=== Task requirements ===
From the entries below, gather every line containing the string "with".

****************************************

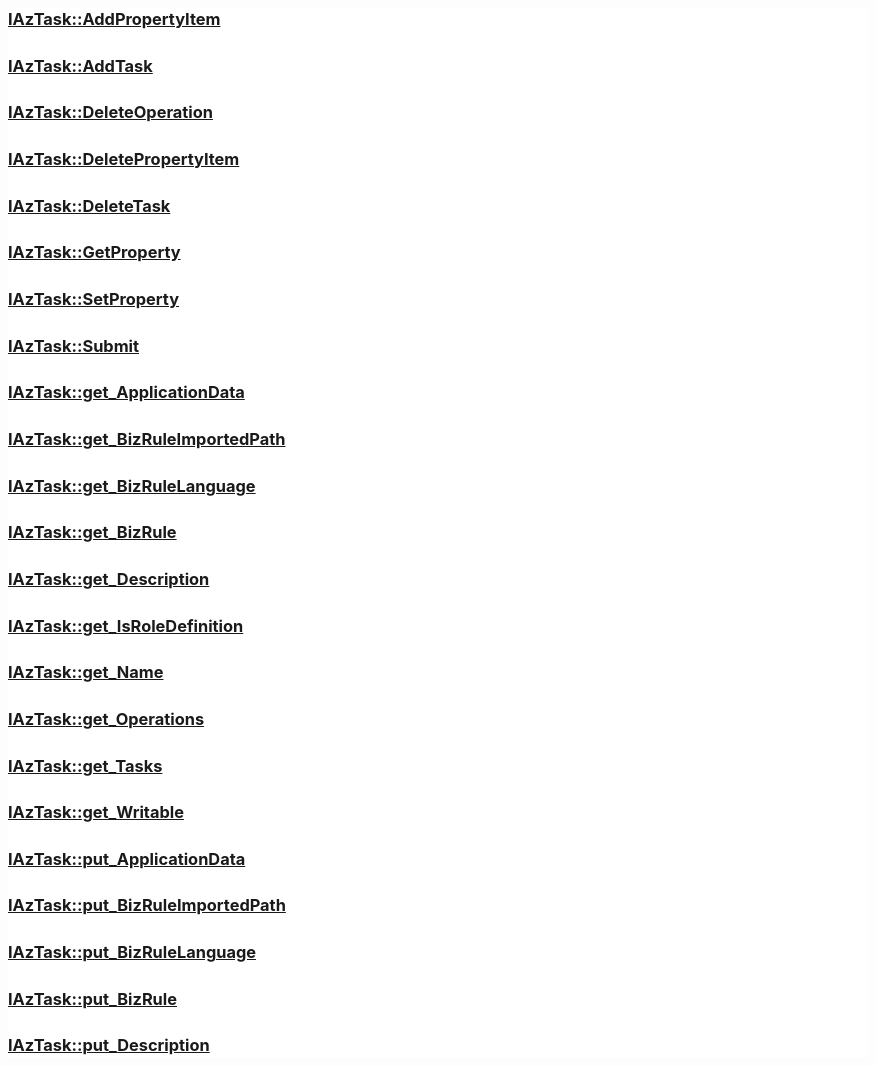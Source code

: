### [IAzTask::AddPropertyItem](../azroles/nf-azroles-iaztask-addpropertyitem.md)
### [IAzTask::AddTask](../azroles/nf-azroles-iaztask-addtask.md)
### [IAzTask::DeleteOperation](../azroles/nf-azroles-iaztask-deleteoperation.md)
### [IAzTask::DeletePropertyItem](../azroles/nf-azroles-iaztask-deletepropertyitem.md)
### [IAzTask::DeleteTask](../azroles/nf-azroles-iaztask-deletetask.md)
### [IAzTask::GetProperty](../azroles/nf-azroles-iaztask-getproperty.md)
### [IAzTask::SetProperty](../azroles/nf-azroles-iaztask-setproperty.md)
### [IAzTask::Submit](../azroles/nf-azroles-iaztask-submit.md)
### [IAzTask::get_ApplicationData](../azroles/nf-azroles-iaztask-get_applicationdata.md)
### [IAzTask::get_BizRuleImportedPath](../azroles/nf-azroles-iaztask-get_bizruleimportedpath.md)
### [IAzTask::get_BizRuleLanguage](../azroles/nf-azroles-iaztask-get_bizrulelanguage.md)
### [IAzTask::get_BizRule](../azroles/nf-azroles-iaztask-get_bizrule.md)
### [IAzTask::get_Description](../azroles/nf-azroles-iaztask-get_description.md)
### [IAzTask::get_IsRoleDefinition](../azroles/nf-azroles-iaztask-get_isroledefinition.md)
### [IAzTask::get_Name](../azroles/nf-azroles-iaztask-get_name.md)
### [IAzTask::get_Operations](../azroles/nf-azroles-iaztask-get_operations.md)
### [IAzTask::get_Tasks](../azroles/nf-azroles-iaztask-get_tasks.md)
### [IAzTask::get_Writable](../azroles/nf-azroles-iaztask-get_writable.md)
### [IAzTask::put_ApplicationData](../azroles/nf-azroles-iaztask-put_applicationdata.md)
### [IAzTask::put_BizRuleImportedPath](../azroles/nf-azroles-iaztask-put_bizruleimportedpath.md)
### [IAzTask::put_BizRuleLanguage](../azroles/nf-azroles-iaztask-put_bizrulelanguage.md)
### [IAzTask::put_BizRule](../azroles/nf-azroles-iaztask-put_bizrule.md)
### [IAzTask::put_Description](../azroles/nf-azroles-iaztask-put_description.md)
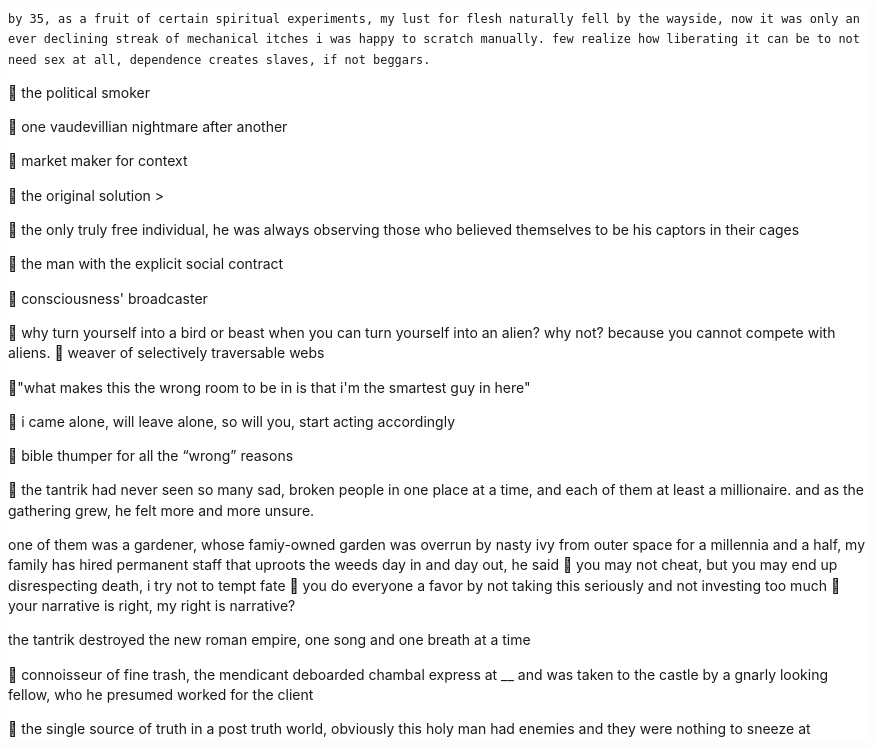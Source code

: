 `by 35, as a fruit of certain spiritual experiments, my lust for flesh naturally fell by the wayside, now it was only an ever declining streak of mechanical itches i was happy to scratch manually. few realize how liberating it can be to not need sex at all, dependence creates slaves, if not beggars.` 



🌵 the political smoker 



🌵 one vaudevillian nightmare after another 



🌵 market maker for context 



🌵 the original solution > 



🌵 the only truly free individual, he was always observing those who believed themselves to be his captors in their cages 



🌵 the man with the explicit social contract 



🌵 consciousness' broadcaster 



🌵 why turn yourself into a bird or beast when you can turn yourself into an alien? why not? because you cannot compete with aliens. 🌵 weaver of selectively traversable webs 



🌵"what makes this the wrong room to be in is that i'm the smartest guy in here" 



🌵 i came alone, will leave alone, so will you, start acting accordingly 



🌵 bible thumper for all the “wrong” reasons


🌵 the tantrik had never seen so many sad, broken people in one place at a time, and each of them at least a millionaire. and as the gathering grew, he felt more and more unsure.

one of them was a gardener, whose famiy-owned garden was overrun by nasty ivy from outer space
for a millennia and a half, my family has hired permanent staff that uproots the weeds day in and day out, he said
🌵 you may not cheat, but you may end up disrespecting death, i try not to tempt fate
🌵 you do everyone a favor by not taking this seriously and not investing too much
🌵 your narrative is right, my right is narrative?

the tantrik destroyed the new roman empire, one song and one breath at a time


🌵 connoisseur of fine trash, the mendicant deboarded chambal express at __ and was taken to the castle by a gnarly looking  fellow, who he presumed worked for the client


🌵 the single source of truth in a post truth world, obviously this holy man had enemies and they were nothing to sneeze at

****************************************

=== Answer for this exercise ===
🌵 the man with the explicit social contract 
🌵 why turn yourself into a bird or beast when you can turn yourself into an alien? why not? because you cannot compete with aliens. 🌵 weaver of selectively traversable webs 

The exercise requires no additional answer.